MANYAK

61.4K 3.5K 4.5K
                                    

Özgür yatak odasından içeri girdiğinde hâlâ öküz gibi yatan eşine bir bakış atıp, kıyafetleri çıkarıp kenara bıraktı. Saat altı olmuştu ve Aydın on ikide kahvaltı yapıp, biraz kendisini öptükten sonra bu saate kadar uyumuştu.

"Aydın, hadi kalk lan!" dedi Aydın'a beyaz gömlek ve pantolon çıkarırken. Kendi için çıkardığı siyah gömleğin yanına bıraktı. Aydın'a dönüp hiçbir tepki vermediğini görünce yanına ilerledi ve üzerinden sıyrılmış olan yorganı biraz daha çekti.

"Yavrum uyan hadi, ayı mısın sen?" diye sordu dürterken. Hızlı hızlı dürtmeye devam edince yatakta uyuyan beden kıpırdandı.

"Hıh, ne?" dedi Aydın uykulu boğuk sesiyle. Yastığı kolunun arasına alıp kafasını üstüne koyarak daha rahat bir uyku pozisyonuna girdi. Özgür sıkıntıyla ofladı.

"Uyan hadi duş alalım, meyhaneye gideceğiz. Bekliyor Fatih'ler." dedi kaslı kollardan tuttup yastıktan ayırmak ister gibi.

Aydın sıkıntıyla ofladı ve Özgür'e tüm bedeni ile döndü. Mavişin üstü çıplak, altında ise bir eşofman vardı. Kendisinin ise altında sadece baksır vardı.

Mavişi kendisine çekti, Özgür ani hamleyle dengesini kaybedip üzerine düşerken, Aydın üzerine düşen bedenin omuzlarına hızlı hızlı öpücükler kondurdu.
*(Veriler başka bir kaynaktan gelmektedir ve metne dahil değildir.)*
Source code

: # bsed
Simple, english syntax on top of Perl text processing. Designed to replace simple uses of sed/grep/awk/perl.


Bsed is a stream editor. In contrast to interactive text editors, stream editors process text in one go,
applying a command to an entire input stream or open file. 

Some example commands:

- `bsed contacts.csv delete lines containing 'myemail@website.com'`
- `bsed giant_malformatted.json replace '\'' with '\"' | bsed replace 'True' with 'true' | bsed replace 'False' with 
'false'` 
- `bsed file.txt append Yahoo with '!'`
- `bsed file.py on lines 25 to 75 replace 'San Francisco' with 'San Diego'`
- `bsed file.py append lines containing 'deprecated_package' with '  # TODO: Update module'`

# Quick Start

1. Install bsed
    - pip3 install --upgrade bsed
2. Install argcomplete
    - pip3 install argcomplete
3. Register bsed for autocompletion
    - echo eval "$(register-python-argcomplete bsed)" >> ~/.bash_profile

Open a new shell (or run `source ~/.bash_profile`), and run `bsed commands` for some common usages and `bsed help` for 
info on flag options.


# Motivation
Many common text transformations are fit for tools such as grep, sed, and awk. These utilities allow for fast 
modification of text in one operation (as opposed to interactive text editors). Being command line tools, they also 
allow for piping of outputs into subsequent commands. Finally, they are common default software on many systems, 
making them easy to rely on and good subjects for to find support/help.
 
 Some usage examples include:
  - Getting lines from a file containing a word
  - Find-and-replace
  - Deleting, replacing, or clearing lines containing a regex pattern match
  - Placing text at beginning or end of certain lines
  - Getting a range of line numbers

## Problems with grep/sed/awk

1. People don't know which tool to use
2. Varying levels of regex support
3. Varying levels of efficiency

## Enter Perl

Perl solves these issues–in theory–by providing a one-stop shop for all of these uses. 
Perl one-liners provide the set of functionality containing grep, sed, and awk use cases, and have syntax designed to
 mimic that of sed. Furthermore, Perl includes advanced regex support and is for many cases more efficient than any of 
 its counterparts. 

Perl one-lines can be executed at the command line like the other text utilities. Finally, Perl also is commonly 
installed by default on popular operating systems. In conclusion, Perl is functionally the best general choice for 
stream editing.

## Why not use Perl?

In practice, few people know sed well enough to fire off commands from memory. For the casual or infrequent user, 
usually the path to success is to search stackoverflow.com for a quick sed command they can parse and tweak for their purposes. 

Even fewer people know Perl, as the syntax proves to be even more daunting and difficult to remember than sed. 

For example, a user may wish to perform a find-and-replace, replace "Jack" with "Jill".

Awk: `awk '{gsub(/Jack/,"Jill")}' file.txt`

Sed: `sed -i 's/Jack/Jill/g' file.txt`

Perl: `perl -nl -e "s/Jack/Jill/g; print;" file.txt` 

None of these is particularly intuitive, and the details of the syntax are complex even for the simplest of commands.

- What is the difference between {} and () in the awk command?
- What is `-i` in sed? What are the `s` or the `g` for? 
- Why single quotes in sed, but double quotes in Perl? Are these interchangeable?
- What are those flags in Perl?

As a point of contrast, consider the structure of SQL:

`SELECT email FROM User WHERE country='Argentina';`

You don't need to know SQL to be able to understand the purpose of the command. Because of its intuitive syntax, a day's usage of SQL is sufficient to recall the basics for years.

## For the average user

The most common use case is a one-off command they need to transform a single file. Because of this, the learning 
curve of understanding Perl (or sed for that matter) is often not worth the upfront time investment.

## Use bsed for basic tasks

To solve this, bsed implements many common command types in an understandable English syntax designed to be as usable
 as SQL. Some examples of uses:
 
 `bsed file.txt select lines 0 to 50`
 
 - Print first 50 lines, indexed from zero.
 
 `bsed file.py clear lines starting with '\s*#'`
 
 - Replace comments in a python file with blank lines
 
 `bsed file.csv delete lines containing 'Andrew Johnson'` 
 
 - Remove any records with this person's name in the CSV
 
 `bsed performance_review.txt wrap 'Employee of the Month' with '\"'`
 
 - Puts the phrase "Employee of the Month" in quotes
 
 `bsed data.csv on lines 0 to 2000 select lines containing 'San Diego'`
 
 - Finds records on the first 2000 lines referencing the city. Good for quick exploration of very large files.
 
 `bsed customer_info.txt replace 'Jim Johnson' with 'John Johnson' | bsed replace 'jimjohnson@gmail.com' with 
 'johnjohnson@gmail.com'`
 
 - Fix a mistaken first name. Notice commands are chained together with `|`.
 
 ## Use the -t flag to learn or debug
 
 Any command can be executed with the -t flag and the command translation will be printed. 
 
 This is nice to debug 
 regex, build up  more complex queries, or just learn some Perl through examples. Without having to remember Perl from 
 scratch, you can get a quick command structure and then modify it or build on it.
Özgür'de onun boynuna derin ve sesli bir öpücük kondururken, kendini geri çekti ve avuç içlerini yatağa dayayarak üzerinde durdu. Aydın hâlâ uykulu uykulu bakıyordu.

"Uykudan zorla uyandırılıp meyhaneye mi götürülür ya?" dediğinde Özgür sırıtıp dudağından öptü.

"Sen ayarlamadın mı eski arkadaşlar ile buluşma işini." dediğinde Aydın mavi gözlere baktı.

"Ben bu kadar uykumun geleceğini tahmin etmemiştim. Gitmeseks mi?" dediğinde Özgür'ün kaşları çatıldı. Yine seks, yine seks.

"Kalk, hayvan. Duş alalım hızla çıkacağız." dedi ve üzerinden çekildi. Aydın o kalkıp arkasını döndüğünde olduğu yerde hızla doğrulup kalçasına bir şaplak attı. Özgür alıştığı için umursamadan yürümeye başladı.

Aydın birkaç saniye öyle oturup ardından büyükçe esneyerek yorganı tamamen üzerinden atıp ayağa kalktı. Kolunu kaşırken sarsak adımlarla kedisinin peşinden gitti.

Özgür banyoya girip eşofmanını ve baksırını çıkarıp duşakabine girerken, Aydın baksırını çıkarırken Özgür suyu ayarlıyordu.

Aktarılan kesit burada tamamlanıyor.